Requirement:
Look through the entries below for the string "used", and copy each line where it is found.

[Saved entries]
== Segment start ==
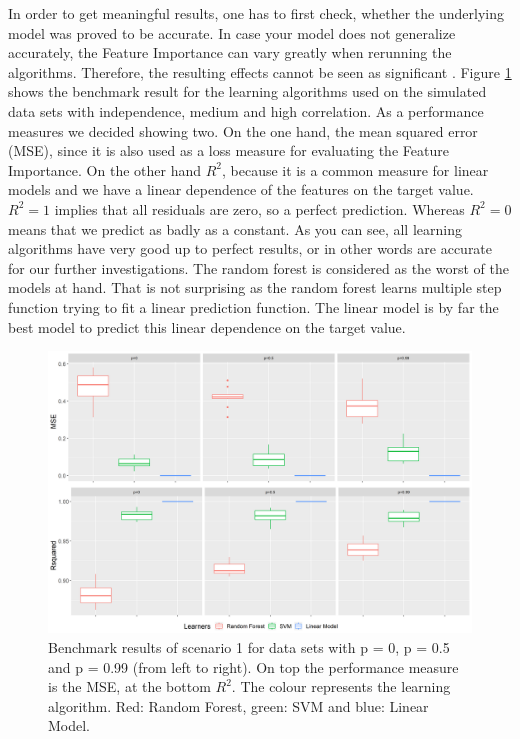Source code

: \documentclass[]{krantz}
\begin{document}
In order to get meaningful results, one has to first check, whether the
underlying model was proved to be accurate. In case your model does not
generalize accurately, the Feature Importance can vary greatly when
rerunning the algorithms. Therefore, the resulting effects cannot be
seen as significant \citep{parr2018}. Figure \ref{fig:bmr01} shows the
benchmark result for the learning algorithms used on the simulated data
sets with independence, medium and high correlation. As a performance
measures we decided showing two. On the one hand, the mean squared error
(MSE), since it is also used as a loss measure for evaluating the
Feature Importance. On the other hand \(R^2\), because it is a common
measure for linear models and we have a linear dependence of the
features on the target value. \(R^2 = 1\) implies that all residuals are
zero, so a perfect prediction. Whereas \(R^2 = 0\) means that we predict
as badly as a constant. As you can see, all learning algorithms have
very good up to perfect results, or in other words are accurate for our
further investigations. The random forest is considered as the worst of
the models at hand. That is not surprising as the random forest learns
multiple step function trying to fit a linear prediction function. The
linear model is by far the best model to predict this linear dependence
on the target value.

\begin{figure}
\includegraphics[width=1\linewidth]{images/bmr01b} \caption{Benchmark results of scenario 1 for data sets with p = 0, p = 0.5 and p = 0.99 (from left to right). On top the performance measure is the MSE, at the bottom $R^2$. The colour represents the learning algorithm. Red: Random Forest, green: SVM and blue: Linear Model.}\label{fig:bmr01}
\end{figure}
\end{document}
== Segment end ==
== Segment start ==
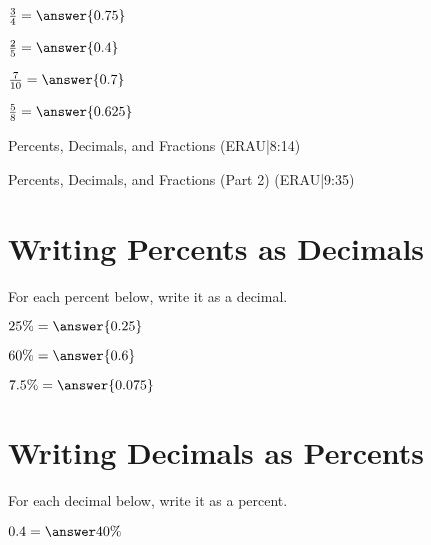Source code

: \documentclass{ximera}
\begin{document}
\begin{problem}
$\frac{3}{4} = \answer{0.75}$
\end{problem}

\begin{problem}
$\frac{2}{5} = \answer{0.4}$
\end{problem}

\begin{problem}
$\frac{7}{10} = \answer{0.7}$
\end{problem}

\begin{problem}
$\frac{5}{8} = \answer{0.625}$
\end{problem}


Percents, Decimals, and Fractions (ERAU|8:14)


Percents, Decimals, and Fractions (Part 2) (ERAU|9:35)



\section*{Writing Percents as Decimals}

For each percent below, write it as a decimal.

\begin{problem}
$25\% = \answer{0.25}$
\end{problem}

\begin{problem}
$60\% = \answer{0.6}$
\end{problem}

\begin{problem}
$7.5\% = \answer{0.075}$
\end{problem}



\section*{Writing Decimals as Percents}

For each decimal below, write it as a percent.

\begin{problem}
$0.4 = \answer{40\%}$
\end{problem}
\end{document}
== Segment end ==
Your solution:
benchmark result for the learning algorithms used on the simulated data
(MSE), since it is also used as a loss measure for evaluating the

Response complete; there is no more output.